I have hundreds of hours of documentaries and lecture videos in DT3, and I also have the text transcriptions of each video with timestamps included in the text. I’ve tried pasting these transcriptions into Finder Comments, which does make them searchable, but the search only brings up the video in the list of search results… it doesn’t actually take me to the location within the text and highlight the search term like DT does when searching documents.
While it’s great to be able to locate any video by “searching the dialogue” of the video, I still have to then scroll through the Finder Comments (or copy & paste the text externally and search in another app) to find the timestamp where that word or phrase actually appears in the video.
Is there another place I could put the transcripts that would allow search results to be highlighted, or am I trying to use DT for something it wasn’t designed to do?
Put the transcript text in a plain text file inside DT.
Set the url field of the plain text file to the item link of its corresponding video file.
UPDATE:
The following JXA script (a product of my coding exercise) quickly open the video at the desired timestamp, provided that the URL of the transcript file is the item link of the video.

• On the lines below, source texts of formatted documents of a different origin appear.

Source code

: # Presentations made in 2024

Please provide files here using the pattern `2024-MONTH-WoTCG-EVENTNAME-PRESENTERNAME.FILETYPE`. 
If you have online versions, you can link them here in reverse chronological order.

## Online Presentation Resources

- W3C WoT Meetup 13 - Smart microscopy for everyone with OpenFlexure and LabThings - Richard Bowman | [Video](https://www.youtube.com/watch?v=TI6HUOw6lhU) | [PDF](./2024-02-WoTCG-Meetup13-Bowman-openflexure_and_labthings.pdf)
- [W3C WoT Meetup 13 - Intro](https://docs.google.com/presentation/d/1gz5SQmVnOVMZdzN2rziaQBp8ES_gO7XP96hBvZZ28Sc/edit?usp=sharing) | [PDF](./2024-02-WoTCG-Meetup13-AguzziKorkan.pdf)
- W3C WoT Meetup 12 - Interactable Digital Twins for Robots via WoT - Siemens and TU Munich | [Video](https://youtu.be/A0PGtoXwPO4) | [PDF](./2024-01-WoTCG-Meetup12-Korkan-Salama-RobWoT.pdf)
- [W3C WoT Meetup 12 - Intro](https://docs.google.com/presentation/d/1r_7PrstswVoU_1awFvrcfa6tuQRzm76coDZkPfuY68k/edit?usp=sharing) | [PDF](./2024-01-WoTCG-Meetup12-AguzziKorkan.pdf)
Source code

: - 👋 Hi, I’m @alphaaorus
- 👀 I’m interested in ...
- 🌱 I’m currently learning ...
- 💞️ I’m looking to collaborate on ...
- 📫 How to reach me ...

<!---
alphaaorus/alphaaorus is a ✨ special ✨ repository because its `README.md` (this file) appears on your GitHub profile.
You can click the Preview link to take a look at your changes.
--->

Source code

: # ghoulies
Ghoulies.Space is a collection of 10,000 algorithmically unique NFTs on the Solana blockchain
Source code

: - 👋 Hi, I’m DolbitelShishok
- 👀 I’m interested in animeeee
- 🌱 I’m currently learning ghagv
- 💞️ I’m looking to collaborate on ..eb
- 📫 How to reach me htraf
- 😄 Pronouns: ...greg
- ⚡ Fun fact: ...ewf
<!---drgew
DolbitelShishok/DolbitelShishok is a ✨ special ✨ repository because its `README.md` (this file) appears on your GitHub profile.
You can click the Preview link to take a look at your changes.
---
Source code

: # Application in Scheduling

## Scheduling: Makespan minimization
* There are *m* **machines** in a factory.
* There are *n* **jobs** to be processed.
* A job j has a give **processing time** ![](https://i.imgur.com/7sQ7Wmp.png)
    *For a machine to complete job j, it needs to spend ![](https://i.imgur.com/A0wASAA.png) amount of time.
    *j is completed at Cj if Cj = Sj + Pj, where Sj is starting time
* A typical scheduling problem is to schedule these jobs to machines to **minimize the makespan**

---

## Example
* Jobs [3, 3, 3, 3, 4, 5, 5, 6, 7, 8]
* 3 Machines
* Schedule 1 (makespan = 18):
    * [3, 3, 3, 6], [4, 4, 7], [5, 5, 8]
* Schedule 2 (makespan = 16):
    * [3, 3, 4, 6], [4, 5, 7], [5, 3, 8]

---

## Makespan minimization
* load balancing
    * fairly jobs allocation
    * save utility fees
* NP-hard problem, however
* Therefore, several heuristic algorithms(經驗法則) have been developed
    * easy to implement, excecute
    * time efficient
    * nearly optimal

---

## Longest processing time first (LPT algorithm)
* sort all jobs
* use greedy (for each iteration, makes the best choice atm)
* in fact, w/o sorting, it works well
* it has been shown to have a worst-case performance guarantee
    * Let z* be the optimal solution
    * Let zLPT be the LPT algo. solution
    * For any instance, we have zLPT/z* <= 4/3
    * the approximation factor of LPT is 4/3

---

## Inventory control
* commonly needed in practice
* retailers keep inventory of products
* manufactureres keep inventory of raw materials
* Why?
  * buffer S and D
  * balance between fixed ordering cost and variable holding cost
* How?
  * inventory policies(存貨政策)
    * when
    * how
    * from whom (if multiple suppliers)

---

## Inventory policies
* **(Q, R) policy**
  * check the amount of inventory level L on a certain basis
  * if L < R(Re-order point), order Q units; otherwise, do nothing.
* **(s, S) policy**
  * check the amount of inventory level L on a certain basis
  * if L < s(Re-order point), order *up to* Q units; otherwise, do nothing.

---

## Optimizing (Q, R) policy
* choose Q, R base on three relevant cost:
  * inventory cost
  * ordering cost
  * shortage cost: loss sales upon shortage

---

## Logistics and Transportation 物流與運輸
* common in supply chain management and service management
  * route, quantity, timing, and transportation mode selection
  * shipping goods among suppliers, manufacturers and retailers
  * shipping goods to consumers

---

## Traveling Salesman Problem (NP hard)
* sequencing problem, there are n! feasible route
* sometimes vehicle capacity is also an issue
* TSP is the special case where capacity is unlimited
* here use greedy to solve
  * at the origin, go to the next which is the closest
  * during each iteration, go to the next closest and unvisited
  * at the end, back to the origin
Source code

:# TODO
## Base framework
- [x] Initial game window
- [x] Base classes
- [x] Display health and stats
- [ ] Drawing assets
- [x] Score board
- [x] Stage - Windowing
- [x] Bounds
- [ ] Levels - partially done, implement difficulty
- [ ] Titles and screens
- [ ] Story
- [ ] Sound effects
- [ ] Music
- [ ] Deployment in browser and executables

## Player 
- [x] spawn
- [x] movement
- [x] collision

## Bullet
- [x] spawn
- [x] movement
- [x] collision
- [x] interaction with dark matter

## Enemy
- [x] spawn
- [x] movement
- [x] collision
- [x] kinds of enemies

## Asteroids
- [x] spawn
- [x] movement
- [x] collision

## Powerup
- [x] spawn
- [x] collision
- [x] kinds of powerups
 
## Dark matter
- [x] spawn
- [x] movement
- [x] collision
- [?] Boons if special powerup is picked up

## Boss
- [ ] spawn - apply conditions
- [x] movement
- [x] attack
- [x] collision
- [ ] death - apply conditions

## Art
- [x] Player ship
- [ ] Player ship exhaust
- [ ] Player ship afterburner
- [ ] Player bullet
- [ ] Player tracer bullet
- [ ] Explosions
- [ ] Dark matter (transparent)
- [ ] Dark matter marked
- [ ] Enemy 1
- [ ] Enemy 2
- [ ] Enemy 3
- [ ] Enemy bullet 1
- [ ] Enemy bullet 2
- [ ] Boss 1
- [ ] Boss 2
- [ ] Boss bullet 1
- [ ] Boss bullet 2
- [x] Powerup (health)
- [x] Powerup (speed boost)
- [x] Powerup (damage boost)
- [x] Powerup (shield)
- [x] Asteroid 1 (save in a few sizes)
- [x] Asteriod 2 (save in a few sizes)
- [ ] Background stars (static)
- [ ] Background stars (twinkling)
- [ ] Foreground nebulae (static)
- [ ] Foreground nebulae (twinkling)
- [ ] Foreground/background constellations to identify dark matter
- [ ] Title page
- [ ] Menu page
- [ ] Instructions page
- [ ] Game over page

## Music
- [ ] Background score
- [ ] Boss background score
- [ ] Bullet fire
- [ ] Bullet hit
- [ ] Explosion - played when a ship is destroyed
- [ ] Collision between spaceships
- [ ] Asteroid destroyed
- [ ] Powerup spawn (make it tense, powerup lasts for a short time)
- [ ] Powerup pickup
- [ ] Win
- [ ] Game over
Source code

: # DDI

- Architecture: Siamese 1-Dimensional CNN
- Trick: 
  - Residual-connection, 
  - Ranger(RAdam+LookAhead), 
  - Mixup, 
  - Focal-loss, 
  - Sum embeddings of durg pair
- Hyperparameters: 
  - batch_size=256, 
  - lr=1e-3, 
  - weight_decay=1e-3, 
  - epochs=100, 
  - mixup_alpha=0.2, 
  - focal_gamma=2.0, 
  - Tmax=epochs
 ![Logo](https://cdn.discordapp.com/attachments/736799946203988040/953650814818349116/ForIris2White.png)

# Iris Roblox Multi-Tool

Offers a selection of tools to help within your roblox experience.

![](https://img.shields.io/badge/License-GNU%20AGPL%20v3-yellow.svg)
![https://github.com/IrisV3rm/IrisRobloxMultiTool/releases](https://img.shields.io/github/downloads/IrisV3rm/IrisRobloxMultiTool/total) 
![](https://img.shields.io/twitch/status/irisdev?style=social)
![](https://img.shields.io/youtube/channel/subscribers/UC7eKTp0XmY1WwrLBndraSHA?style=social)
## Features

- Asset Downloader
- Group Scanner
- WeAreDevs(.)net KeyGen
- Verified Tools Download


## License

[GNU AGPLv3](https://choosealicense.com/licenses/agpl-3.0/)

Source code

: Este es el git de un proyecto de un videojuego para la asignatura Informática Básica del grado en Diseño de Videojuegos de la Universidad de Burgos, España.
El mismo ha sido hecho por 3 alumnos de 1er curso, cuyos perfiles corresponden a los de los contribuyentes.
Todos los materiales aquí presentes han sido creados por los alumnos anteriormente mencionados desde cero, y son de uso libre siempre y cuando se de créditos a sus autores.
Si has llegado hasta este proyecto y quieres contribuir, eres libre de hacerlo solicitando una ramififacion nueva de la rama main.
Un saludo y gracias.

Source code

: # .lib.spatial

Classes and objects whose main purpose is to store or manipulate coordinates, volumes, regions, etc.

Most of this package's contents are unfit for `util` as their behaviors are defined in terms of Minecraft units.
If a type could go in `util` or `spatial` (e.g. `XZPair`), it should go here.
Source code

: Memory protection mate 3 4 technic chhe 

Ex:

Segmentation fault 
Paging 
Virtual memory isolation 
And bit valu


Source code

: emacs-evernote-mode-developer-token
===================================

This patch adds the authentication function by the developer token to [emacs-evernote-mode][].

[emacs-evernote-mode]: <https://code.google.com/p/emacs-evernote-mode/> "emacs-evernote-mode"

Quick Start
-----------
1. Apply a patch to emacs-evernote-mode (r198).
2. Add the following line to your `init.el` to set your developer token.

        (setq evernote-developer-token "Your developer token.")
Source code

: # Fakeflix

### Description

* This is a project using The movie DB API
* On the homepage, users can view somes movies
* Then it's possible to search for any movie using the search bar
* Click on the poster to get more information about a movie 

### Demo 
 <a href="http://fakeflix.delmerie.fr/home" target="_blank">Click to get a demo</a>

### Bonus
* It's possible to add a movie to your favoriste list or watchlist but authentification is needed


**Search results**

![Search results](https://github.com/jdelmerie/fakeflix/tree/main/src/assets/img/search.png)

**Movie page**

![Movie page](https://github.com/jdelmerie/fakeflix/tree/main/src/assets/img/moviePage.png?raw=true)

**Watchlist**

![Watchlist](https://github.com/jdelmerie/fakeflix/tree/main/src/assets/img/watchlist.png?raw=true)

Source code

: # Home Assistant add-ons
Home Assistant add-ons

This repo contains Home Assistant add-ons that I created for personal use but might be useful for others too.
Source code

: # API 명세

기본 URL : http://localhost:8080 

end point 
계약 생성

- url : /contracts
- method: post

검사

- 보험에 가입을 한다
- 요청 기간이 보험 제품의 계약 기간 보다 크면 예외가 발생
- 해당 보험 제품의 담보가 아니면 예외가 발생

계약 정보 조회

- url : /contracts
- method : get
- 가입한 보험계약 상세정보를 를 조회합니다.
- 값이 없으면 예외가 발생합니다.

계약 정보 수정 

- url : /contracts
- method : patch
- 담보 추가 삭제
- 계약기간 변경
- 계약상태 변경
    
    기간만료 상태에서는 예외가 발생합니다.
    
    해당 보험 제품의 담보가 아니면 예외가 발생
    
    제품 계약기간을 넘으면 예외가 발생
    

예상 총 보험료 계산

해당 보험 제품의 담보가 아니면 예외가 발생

Usage: Select the timestamp text (format as either mm:ss or HH:mm:ss) in the transcript file, and then run this script.
If the selected text involves multiple legitimate timestamps, only the first will be considered. This allows selecting the timestamp by triple-clicking.
(() => {
const app = Application('DEVONthink 3');
app.includeStandardAdditions = true;
const s = app.thinkWindows[0].selectedText();
let t = 0;
if (s) {
let timestamp = s.match(/(\d\d):(\d\d):(\d\d)/);
if (timestamp) {
t = (+timestamp[3]) + 60 * (+timestamp[2]) + 3600 * (+timestamp[1]);
} else {
timestamp = s.match(/(\d\d):(\d\d)/);
if (timestamp) t = (+timestamp[2]) + 60 * (+timestamp[1]);
}
}
const video = app.getRecordWithUuid(app.thinkWindows[0].contentRecord().url());
const videoTab = app.openTabFor({record: video, in: app.thinkWindows[0]});
videoTab.currentTime = t;
app.thinkWindows[0].currentTab = videoTab;
})()
Just keep the transcripts as separate files, that will work much better.
While the comments field doesn’t have the same restrictions as finder comments and can include more text, I think it’s still intended for limited comments. Not full transcripts of media.
I guess you used the comments field because you want the video and transcript to be connected in some way, but there are better ways to go about that.
Item links. Either in the URL field like @meowky mentions or a custom metadata field (for example called “Transcript/Source”).
Annotations. Create an annotation file for the video and paste the transcript into that. This is shown in the inspector below the comments field, but it is also a separate document.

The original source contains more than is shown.